This document describes getting the source from keystone's `Git repository`_
for development purposes.

To install Keystone from packaging, refer instead to Keystone's `User
Documentation`_.

.. _`Git Repository`: http://git.openstack.org/cgit/openstack/keystone
.. _`User Documentation`: http://docs.openstack.org/

Prerequisites
=============

This document assumes you are using Ubuntu, Fedora or openSUSE (SLE)

And that you have the following tools available on your system:

- Python_ 2.7 and 3.4
- git_
- setuptools_
- pip_
- msgfmt (part of the gettext package)
- virtualenv_
- tox_

**Reminder**: If you're successfully using a different platform, or a
different version of the above, please document your configuration here!

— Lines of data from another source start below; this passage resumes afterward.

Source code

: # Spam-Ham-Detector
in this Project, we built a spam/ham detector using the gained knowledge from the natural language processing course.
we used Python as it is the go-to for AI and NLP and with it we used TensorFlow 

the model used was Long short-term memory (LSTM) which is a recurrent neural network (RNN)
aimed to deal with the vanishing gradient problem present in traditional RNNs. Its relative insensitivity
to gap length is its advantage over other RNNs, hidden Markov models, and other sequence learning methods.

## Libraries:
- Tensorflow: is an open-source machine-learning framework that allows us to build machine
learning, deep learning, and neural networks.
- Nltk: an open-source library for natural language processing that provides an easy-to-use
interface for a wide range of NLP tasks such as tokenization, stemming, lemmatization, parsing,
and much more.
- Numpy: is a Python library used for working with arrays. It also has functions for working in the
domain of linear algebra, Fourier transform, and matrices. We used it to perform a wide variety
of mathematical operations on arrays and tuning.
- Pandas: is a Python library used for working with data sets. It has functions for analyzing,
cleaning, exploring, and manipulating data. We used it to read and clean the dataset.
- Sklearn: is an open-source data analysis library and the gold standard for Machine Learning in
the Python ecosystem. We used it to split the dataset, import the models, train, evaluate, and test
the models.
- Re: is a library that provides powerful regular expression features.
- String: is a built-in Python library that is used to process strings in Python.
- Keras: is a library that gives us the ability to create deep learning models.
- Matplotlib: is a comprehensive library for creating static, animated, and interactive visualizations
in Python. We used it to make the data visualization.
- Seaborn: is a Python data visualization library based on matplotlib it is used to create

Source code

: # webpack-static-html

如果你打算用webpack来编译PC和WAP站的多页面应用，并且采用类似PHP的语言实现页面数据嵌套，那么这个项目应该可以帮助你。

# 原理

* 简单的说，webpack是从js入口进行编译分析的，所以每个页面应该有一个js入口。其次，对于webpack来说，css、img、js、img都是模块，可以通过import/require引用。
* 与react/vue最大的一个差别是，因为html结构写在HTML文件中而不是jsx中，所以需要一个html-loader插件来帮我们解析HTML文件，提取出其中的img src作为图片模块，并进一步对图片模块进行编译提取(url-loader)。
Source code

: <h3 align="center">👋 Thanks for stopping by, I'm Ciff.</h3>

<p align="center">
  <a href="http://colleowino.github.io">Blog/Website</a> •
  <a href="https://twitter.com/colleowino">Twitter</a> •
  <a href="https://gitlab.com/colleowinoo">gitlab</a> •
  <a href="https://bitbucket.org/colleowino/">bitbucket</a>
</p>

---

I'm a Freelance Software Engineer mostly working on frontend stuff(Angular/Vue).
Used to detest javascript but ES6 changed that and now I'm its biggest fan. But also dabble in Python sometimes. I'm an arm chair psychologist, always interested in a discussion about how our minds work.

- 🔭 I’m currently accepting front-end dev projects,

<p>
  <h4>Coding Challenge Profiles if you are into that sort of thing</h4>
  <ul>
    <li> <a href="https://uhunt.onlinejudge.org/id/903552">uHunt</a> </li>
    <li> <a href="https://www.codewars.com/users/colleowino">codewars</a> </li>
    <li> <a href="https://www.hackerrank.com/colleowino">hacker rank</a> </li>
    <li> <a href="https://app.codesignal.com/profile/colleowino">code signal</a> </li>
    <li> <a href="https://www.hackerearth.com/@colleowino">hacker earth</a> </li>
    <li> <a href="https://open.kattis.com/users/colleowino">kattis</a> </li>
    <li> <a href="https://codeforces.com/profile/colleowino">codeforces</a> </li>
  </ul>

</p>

.. _Python: http://www.python.org/
.. _git: http://git-scm.com/
.. _setuptools: http://pypi.python.org/pypi/setuptools
.. _tox: https://pypi.python.org/pypi/tox

Getting the latest code
=======================

Make a clone of the code from our `Git repository`:

.. code-block:: bash

    $ git clone https://git.openstack.org/openstack/keystone.git

When that is complete, you can:

.. code-block:: bash

    $ cd keystone

Installing dependencies
=======================

Keystone maintains two lists of dependencies::

    requirements.txt
    test-requirements.txt

The first is the list of dependencies needed for running keystone, the second list includes dependencies used for active development and testing of Keystone itself.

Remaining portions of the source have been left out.